Problem description: Which lines of the records below contain the word "Status"? Copy each of them out.

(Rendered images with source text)
──────────────────────────────
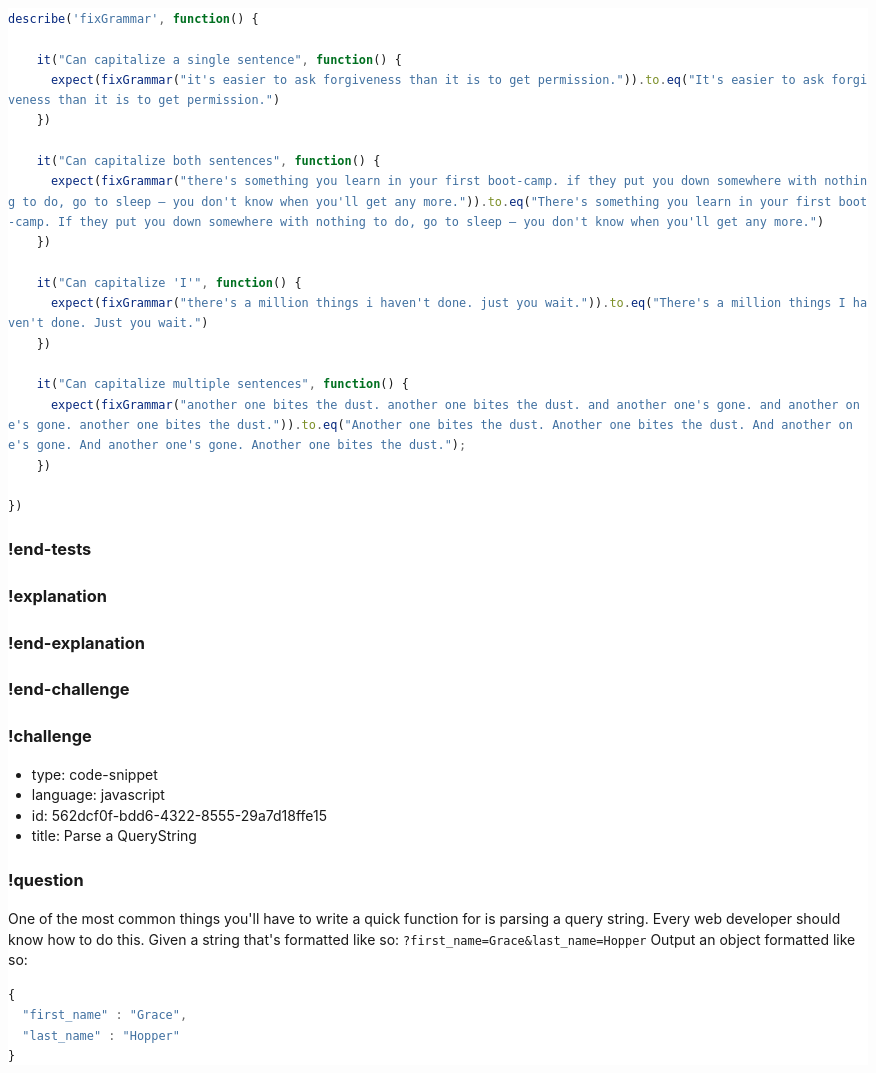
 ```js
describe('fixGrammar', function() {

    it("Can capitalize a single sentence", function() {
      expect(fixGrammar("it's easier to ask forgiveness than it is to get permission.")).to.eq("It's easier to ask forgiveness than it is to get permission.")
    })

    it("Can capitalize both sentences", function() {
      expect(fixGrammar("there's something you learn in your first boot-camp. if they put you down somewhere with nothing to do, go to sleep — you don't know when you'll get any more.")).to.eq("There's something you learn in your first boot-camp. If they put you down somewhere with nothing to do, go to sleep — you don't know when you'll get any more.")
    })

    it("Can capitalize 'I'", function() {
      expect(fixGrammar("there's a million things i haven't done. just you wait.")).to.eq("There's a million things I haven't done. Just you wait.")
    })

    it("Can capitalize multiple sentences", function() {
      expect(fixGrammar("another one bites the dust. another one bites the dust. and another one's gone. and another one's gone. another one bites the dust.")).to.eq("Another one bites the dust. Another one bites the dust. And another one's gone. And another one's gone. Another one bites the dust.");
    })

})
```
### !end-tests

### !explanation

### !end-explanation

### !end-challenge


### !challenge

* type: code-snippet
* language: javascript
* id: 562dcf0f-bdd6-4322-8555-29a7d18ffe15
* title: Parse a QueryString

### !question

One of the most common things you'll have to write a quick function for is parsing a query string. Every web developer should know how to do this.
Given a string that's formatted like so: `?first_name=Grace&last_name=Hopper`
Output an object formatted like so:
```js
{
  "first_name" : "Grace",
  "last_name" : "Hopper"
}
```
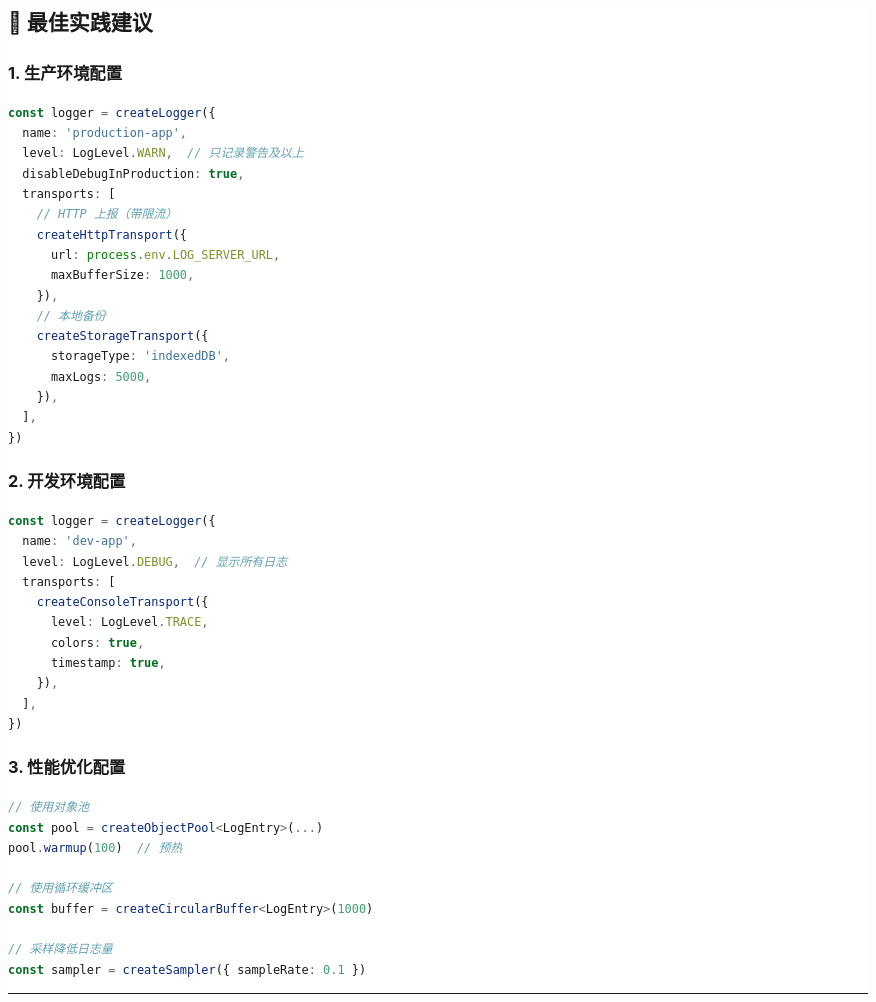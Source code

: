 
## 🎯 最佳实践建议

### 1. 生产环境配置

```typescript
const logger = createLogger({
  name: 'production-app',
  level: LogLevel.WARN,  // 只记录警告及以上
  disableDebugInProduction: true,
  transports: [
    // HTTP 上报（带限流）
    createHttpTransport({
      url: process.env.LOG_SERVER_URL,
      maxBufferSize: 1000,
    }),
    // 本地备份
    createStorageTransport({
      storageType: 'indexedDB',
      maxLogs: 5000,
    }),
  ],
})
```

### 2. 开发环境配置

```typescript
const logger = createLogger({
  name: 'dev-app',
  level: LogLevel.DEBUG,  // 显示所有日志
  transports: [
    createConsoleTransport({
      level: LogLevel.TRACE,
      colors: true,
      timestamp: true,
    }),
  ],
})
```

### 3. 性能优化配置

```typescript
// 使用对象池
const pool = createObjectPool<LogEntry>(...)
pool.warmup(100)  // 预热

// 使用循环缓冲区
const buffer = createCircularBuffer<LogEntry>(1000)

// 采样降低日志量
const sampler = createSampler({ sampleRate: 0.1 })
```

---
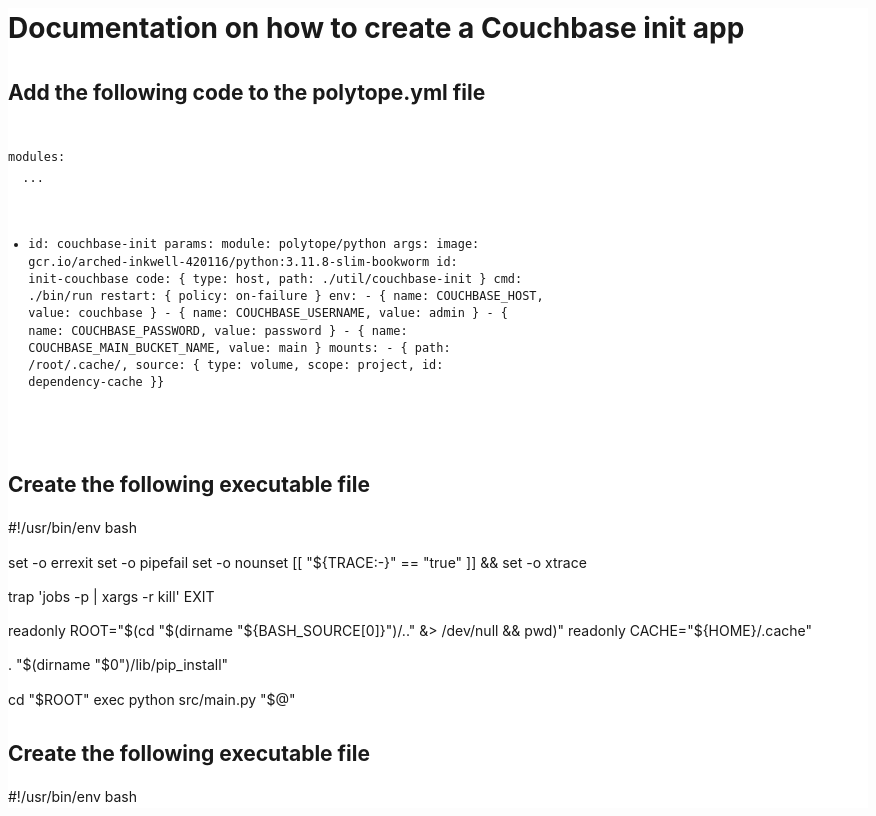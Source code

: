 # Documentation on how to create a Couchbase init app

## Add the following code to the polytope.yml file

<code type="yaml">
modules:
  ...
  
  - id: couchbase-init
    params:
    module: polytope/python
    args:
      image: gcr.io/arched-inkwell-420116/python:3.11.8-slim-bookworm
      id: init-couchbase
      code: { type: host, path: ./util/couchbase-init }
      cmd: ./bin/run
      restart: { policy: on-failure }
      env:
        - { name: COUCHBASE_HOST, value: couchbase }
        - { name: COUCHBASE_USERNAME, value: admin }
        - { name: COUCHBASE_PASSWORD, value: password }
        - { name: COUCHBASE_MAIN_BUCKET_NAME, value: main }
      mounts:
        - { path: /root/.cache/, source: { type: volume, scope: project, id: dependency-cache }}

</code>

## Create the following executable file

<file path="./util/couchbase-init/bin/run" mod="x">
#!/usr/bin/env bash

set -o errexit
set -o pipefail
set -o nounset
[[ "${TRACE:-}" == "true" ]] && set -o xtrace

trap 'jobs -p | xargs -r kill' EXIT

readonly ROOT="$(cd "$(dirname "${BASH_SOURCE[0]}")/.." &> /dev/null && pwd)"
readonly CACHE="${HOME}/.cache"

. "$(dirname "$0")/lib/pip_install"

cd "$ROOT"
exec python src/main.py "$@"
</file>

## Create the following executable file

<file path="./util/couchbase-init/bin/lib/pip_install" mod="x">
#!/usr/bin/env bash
──────────────────────────────
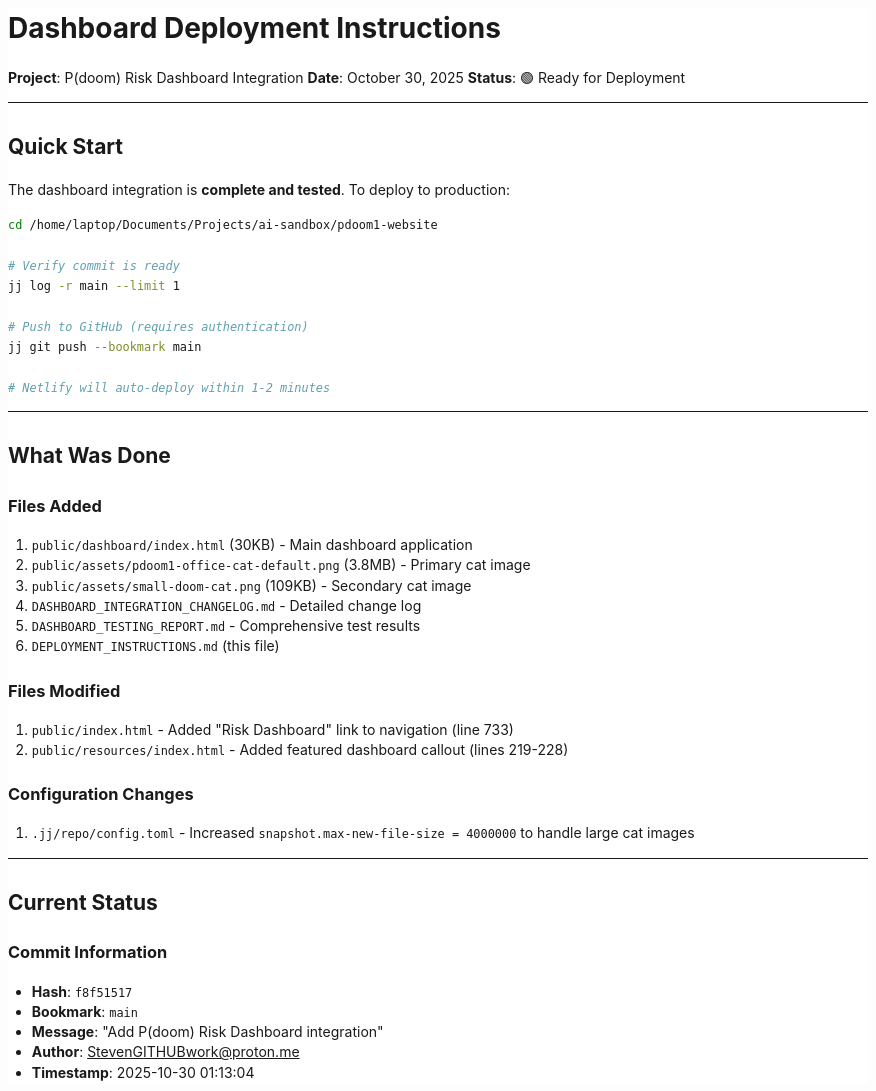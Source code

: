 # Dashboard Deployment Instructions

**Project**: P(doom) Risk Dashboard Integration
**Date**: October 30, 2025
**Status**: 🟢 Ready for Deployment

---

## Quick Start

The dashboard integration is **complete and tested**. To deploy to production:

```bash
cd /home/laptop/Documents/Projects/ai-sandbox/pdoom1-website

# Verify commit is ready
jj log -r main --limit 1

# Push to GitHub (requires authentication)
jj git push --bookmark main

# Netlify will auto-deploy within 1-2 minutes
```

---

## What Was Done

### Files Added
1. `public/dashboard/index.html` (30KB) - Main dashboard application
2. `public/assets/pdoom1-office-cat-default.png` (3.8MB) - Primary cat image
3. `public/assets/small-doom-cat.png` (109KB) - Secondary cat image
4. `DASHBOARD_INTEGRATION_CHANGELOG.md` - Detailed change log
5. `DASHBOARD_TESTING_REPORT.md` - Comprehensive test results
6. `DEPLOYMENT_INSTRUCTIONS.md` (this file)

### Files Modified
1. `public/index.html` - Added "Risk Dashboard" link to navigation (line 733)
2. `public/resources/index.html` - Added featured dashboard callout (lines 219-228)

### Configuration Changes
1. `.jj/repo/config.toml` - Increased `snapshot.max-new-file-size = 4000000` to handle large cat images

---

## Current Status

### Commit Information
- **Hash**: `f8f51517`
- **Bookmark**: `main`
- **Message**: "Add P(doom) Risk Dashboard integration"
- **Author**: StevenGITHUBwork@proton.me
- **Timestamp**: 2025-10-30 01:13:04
──────────────────────────────
Output below:
**Status**: 🟢 Ready for Deployment
## Current Status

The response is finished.